> EXERCISE AIM
Using the entries that follow, write out the line containing "в Mail.Ru Group", the line containing "Решения заданий находятся в файлах task1.js, task2.js, task3.js", and every line between them, exactly and nothing else.

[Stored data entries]
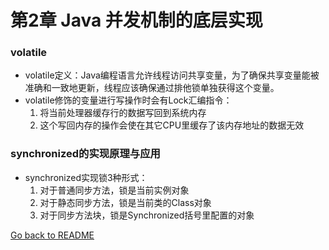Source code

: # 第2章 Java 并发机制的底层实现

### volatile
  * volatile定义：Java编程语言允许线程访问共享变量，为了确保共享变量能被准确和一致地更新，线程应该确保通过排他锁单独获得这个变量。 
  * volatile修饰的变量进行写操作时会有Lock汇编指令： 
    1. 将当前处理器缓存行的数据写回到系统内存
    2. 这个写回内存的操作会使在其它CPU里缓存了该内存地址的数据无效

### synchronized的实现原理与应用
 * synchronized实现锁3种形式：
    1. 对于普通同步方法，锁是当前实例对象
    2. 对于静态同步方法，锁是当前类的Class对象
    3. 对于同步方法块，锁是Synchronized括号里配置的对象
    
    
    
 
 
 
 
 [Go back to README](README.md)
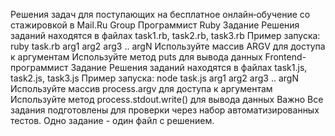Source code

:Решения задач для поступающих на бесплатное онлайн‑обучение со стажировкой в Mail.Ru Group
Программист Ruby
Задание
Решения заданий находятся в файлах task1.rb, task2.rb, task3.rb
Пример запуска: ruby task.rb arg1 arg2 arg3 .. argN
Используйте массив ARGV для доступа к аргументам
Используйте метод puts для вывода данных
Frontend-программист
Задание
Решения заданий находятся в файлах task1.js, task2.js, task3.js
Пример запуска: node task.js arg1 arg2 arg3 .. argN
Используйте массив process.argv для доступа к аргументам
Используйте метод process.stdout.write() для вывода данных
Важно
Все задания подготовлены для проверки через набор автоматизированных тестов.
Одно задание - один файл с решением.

...

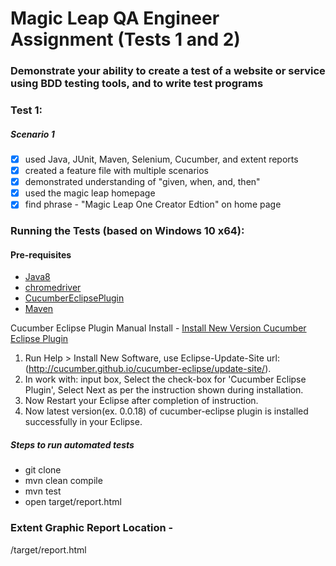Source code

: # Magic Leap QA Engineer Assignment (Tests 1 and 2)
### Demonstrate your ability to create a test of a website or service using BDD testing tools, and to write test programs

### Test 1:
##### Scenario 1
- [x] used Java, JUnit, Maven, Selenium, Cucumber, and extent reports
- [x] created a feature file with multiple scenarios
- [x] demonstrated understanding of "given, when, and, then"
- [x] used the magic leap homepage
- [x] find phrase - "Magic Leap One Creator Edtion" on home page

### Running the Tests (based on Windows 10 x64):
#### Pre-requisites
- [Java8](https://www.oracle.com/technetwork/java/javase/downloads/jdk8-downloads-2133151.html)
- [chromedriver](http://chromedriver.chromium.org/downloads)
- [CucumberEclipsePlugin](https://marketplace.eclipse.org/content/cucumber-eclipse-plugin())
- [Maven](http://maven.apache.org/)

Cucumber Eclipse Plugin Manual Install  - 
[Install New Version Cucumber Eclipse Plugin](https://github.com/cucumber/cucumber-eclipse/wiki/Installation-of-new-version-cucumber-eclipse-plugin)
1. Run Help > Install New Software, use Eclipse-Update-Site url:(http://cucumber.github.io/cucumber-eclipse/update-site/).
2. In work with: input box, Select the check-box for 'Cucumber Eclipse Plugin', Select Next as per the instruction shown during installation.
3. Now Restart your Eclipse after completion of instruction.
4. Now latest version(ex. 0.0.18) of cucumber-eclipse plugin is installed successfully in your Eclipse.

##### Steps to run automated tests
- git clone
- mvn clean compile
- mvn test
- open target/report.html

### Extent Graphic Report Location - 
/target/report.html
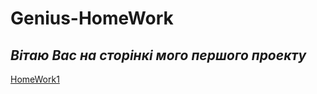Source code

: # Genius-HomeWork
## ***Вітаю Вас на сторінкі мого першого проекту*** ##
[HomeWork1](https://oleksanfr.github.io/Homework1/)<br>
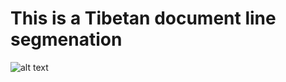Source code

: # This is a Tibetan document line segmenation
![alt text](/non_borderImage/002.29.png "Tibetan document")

> WRITTEN RESPONSE
:Решения задач для поступающих на бесплатное онлайн‑обучение со стажировкой в Mail.Ru Group
Программист Ruby
Задание
Решения заданий находятся в файлах task1.rb, task2.rb, task3.rb
Пример запуска: ruby task.rb arg1 arg2 arg3 .. argN
Используйте массив ARGV для доступа к аргументам
Используйте метод puts для вывода данных
Frontend-программист
Задание
Решения заданий находятся в файлах task1.js, task2.js, task3.js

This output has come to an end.